*TASK DESCRIPTION:*
Before copying, set the pictures aside; then repeat every line below verbatim.

*Dataset entries:*
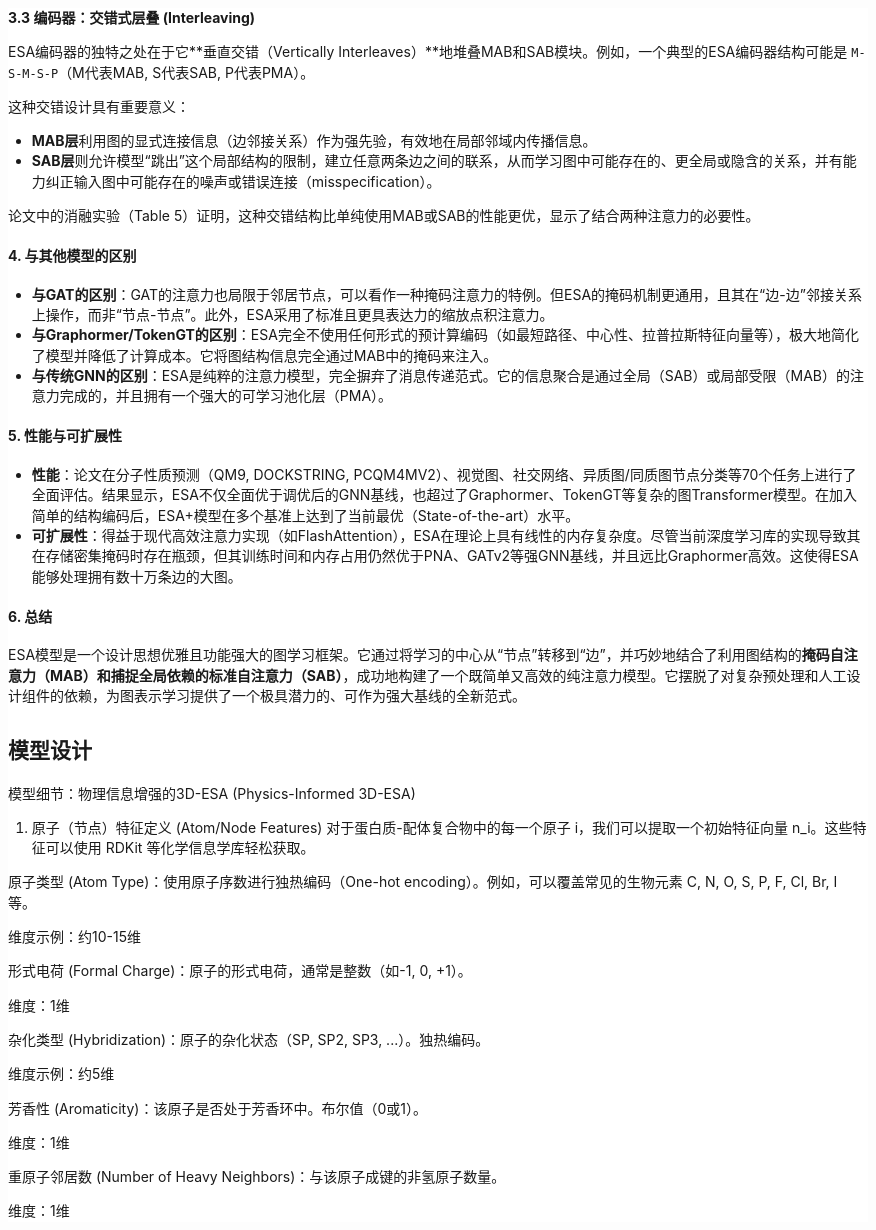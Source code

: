 **3.3 编码器：交错式层叠 (Interleaving)**

ESA编码器的独特之处在于它\*\*垂直交错（Vertically Interleaves）\*\*地堆叠MAB和SAB模块。例如，一个典型的ESA编码器结构可能是 `M-S-M-S-P`（M代表MAB, S代表SAB, P代表PMA）。

这种交错设计具有重要意义：

* **MAB层**利用图的显式连接信息（边邻接关系）作为强先验，有效地在局部邻域内传播信息。
* **SAB层**则允许模型“跳出”这个局部结构的限制，建立任意两条边之间的联系，从而学习图中可能存在的、更全局或隐含的关系，并有能力纠正输入图中可能存在的噪声或错误连接（misspecification）。

论文中的消融实验（Table 5）证明，这种交错结构比单纯使用MAB或SAB的性能更优，显示了结合两种注意力的必要性。

#### **4. 与其他模型的区别**

* **与GAT的区别**：GAT的注意力也局限于邻居节点，可以看作一种掩码注意力的特例。但ESA的掩码机制更通用，且其在“边-边”邻接关系上操作，而非“节点-节点”。此外，ESA采用了标准且更具表达力的缩放点积注意力。
* **与Graphormer/TokenGT的区别**：ESA完全不使用任何形式的预计算编码（如最短路径、中心性、拉普拉斯特征向量等），极大地简化了模型并降低了计算成本。它将图结构信息完全通过MAB中的掩码来注入。
* **与传统GNN的区别**：ESA是纯粹的注意力模型，完全摒弃了消息传递范式。它的信息聚合是通过全局（SAB）或局部受限（MAB）的注意力完成的，并且拥有一个强大的可学习池化层（PMA）。

#### **5. 性能与可扩展性**

* **性能**：论文在分子性质预测（QM9, DOCKSTRING, PCQM4MV2）、视觉图、社交网络、异质图/同质图节点分类等70个任务上进行了全面评估。结果显示，ESA不仅全面优于调优后的GNN基线，也超过了Graphormer、TokenGT等复杂的图Transformer模型。在加入简单的结构编码后，ESA+模型在多个基准上达到了当前最优（State-of-the-art）水平。
* **可扩展性**：得益于现代高效注意力实现（如FlashAttention），ESA在理论上具有线性的内存复杂度。尽管当前深度学习库的实现导致其在存储密集掩码时存在瓶颈，但其训练时间和内存占用仍然优于PNA、GATv2等强GNN基线，并且远比Graphormer高效。这使得ESA能够处理拥有数十万条边的大图。

#### **6. 总结**

ESA模型是一个设计思想优雅且功能强大的图学习框架。它通过将学习的中心从“节点”转移到“边”，并巧妙地结合了利用图结构的**掩码自注意力（MAB）**和捕捉全局依赖的**标准自注意力（SAB）**，成功地构建了一个既简单又高效的纯注意力模型。它摆脱了对复杂预处理和人工设计组件的依赖，为图表示学习提供了一个极具潜力的、可作为强大基线的全新范式。


## 模型设计

模型细节：物理信息增强的3D-ESA (Physics-Informed 3D-ESA)
1. 原子（节点）特征定义 (Atom/Node Features)
对于蛋白质-配体复合物中的每一个原子 i，我们可以提取一个初始特征向量 n_i。这些特征可以使用 RDKit 等化学信息学库轻松获取。

原子类型 (Atom Type)：使用原子序数进行独热编码（One-hot encoding）。例如，可以覆盖常见的生物元素 C, N, O, S, P, F, Cl, Br, I 等。

维度示例：约10-15维

形式电荷 (Formal Charge)：原子的形式电荷，通常是整数（如-1, 0, +1）。

维度：1维

杂化类型 (Hybridization)：原子的杂化状态（SP, SP2, SP3, ...）。独热编码。

维度示例：约5维

芳香性 (Aromaticity)：该原子是否处于芳香环中。布尔值（0或1）。

维度：1维

重原子邻居数 (Number of Heavy Neighbors)：与该原子成键的非氢原子数量。

维度：1维
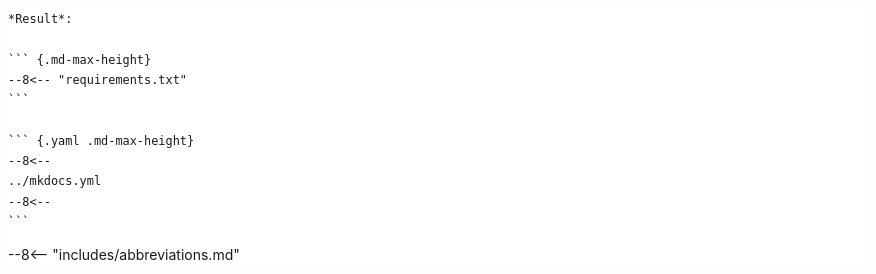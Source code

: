     *Result*:
    
    ``` {.md-max-height}
    --8<-- "requirements.txt"
    ```
    
    ``` {.yaml .md-max-height}
    --8<--
    ../mkdocs.yml
    --8<--
    ```

--8<-- "includes/abbreviations.md"
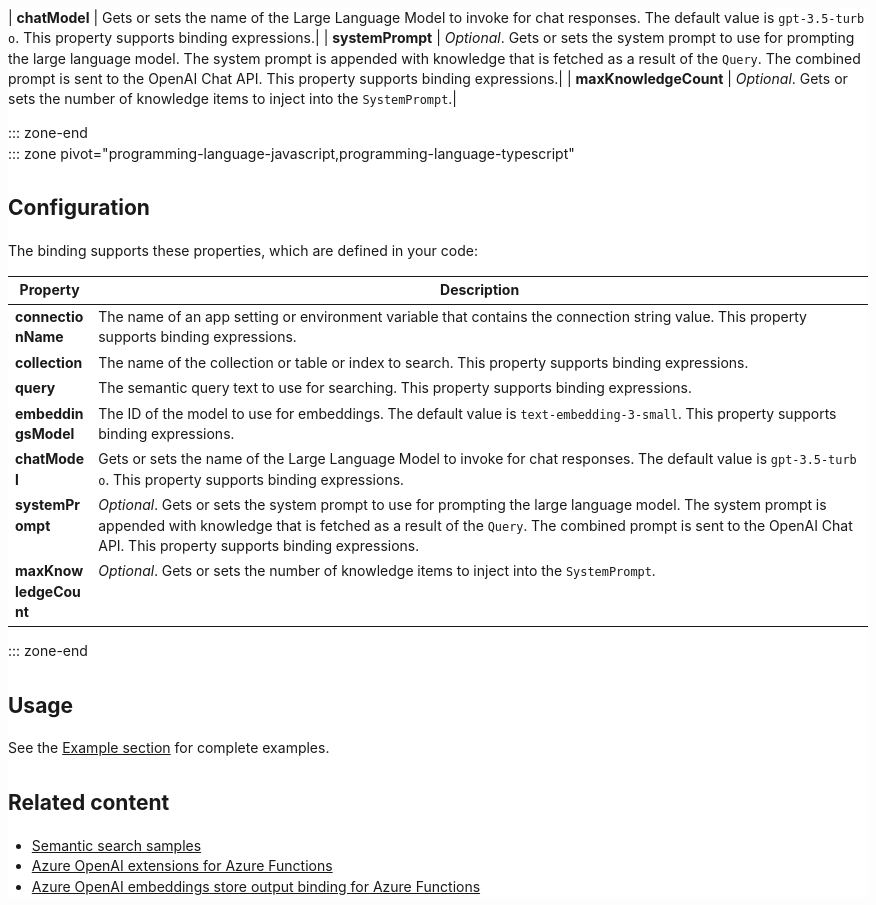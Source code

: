 | **chatModel** | Gets or sets the name of the Large Language Model to invoke for chat responses. The default value is `gpt-3.5-turbo`. This property supports binding expressions.|
| **systemPrompt** | _Optional_. Gets or sets the system prompt to use for prompting the large language model. The system prompt is appended with knowledge that is fetched as a result of the `Query`. The combined prompt is sent to the OpenAI Chat API. This property supports binding expressions.|
| **maxKnowledgeCount** | _Optional_. Gets or sets the number of knowledge items to inject into the `SystemPrompt`.|

::: zone-end  
::: zone pivot="programming-language-javascript,programming-language-typescript"  
## Configuration

The binding supports these properties, which are defined in your code: 

|Property | Description |
|-----------------------|-------------|
| **connectionName** | The name of an app setting or environment variable that contains the connection string value. This property supports binding expressions. |
| **collection** | The name of the collection or table or index to search. This property supports binding expressions.|
| **query** |  The semantic query text to use for searching. This property supports binding expressions.|
| **embeddingsModel** | The ID of the model to use for embeddings. The default value is `text-embedding-3-small`. This property supports binding expressions.|
| **chatModel** | Gets or sets the name of the Large Language Model to invoke for chat responses. The default value is `gpt-3.5-turbo`. This property supports binding expressions.|
| **systemPrompt** | _Optional_. Gets or sets the system prompt to use for prompting the large language model. The system prompt is appended with knowledge that is fetched as a result of the `Query`. The combined prompt is sent to the OpenAI Chat API. This property supports binding expressions.|
| **maxKnowledgeCount** | _Optional_. Gets or sets the number of knowledge items to inject into the `SystemPrompt`.|

::: zone-end  

## Usage

See the [Example section](#example) for complete examples.

## Related content

+ [Semantic search samples](https://github.com/Azure/azure-functions-openai-extension/tree/main/samples/rag-aisearch)
+ [Azure OpenAI extensions for Azure Functions](functions-bindings-openai.md)
+ [Azure OpenAI embeddings store output binding for Azure Functions](functions-bindings-openai-embeddingsstore-output.md)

*PROBLEM SOLUTION:*
Source code

: **3.3 编码器：交错式层叠 (Interleaving)**

ESA编码器的独特之处在于它\*\*垂直交错（Vertically Interleaves）\*\*地堆叠MAB和SAB模块。例如，一个典型的ESA编码器结构可能是 `M-S-M-S-P`（M代表MAB, S代表SAB, P代表PMA）。

这种交错设计具有重要意义：

* **MAB层**利用图的显式连接信息（边邻接关系）作为强先验，有效地在局部邻域内传播信息。
* **SAB层**则允许模型“跳出”这个局部结构的限制，建立任意两条边之间的联系，从而学习图中可能存在的、更全局或隐含的关系，并有能力纠正输入图中可能存在的噪声或错误连接（misspecification）。

论文中的消融实验（Table 5）证明，这种交错结构比单纯使用MAB或SAB的性能更优，显示了结合两种注意力的必要性。

#### **4. 与其他模型的区别**

* **与GAT的区别**：GAT的注意力也局限于邻居节点，可以看作一种掩码注意力的特例。但ESA的掩码机制更通用，且其在“边-边”邻接关系上操作，而非“节点-节点”。此外，ESA采用了标准且更具表达力的缩放点积注意力。
* **与Graphormer/TokenGT的区别**：ESA完全不使用任何形式的预计算编码（如最短路径、中心性、拉普拉斯特征向量等），极大地简化了模型并降低了计算成本。它将图结构信息完全通过MAB中的掩码来注入。
* **与传统GNN的区别**：ESA是纯粹的注意力模型，完全摒弃了消息传递范式。它的信息聚合是通过全局（SAB）或局部受限（MAB）的注意力完成的，并且拥有一个强大的可学习池化层（PMA）。

#### **5. 性能与可扩展性**

* **性能**：论文在分子性质预测（QM9, DOCKSTRING, PCQM4MV2）、视觉图、社交网络、异质图/同质图节点分类等70个任务上进行了全面评估。结果显示，ESA不仅全面优于调优后的GNN基线，也超过了Graphormer、TokenGT等复杂的图Transformer模型。在加入简单的结构编码后，ESA+模型在多个基准上达到了当前最优（State-of-the-art）水平。
* **可扩展性**：得益于现代高效注意力实现（如FlashAttention），ESA在理论上具有线性的内存复杂度。尽管当前深度学习库的实现导致其在存储密集掩码时存在瓶颈，但其训练时间和内存占用仍然优于PNA、GATv2等强GNN基线，并且远比Graphormer高效。这使得ESA能够处理拥有数十万条边的大图。

#### **6. 总结**

ESA模型是一个设计思想优雅且功能强大的图学习框架。它通过将学习的中心从“节点”转移到“边”，并巧妙地结合了利用图结构的**掩码自注意力（MAB）**和捕捉全局依赖的**标准自注意力（SAB）**，成功地构建了一个既简单又高效的纯注意力模型。它摆脱了对复杂预处理和人工设计组件的依赖，为图表示学习提供了一个极具潜力的、可作为强大基线的全新范式。


## 模型设计

模型细节：物理信息增强的3D-ESA (Physics-Informed 3D-ESA)
1. 原子（节点）特征定义 (Atom/Node Features)
对于蛋白质-配体复合物中的每一个原子 i，我们可以提取一个初始特征向量 n_i。这些特征可以使用 RDKit 等化学信息学库轻松获取。

原子类型 (Atom Type)：使用原子序数进行独热编码（One-hot encoding）。例如，可以覆盖常见的生物元素 C, N, O, S, P, F, Cl, Br, I 等。

维度示例：约10-15维

形式电荷 (Formal Charge)：原子的形式电荷，通常是整数（如-1, 0, +1）。

维度：1维

杂化类型 (Hybridization)：原子的杂化状态（SP, SP2, SP3, ...）。独热编码。

维度示例：约5维

芳香性 (Aromaticity)：该原子是否处于芳香环中。布尔值（0或1）。

维度：1维

重原子邻居数 (Number of Heavy Neighbors)：与该原子成键的非氢原子数量。

维度：1维
Source code

:     *Result*:
    
    ``` {.md-max-height}
    --8<-- "requirements.txt"
    ```
    
    ``` {.yaml .md-max-height}
    --8<--
    ../mkdocs.yml
    --8<--
    ```

--8<-- "includes/abbreviations.md"
Source code

: | **chatModel** | Gets or sets the name of the Large Language Model to invoke for chat responses. The default value is `gpt-3.5-turbo`. This property supports binding expressions.|
| **systemPrompt** | _Optional_. Gets or sets the system prompt to use for prompting the large language model. The system prompt is appended with knowledge that is fetched as a result of the `Query`. The combined prompt is sent to the OpenAI Chat API. This property supports binding expressions.|
| **maxKnowledgeCount** | _Optional_. Gets or sets the number of knowledge items to inject into the `SystemPrompt`.|

::: zone-end  
::: zone pivot="programming-language-javascript,programming-language-typescript"  
## Configuration

The binding supports these properties, which are defined in your code: 

|Property | Description |
|-----------------------|-------------|
| **connectionName** | The name of an app setting or environment variable that contains the connection string value. This property supports binding expressions. |
| **collection** | The name of the collection or table or index to search. This property supports binding expressions.|
| **query** |  The semantic query text to use for searching. This property supports binding expressions.|
| **embeddingsModel** | The ID of the model to use for embeddings. The default value is `text-embedding-3-small`. This property supports binding expressions.|
| **chatModel** | Gets or sets the name of the Large Language Model to invoke for chat responses. The default value is `gpt-3.5-turbo`. This property supports binding expressions.|
| **systemPrompt** | _Optional_. Gets or sets the system prompt to use for prompting the large language model. The system prompt is appended with knowledge that is fetched as a result of the `Query`. The combined prompt is sent to the OpenAI Chat API. This property supports binding expressions.|
| **maxKnowledgeCount** | _Optional_. Gets or sets the number of knowledge items to inject into the `SystemPrompt`.|

::: zone-end  

## Usage

See the [Example section](#example) for complete examples.

## Related content

+ [Semantic search samples](https://github.com/Azure/azure-functions-openai-extension/tree/main/samples/rag-aisearch)
+ [Azure OpenAI extensions for Azure Functions](functions-bindings-openai.md)
+ [Azure OpenAI embeddings store output binding for Azure Functions](functions-bindings-openai-embeddingsstore-output.md)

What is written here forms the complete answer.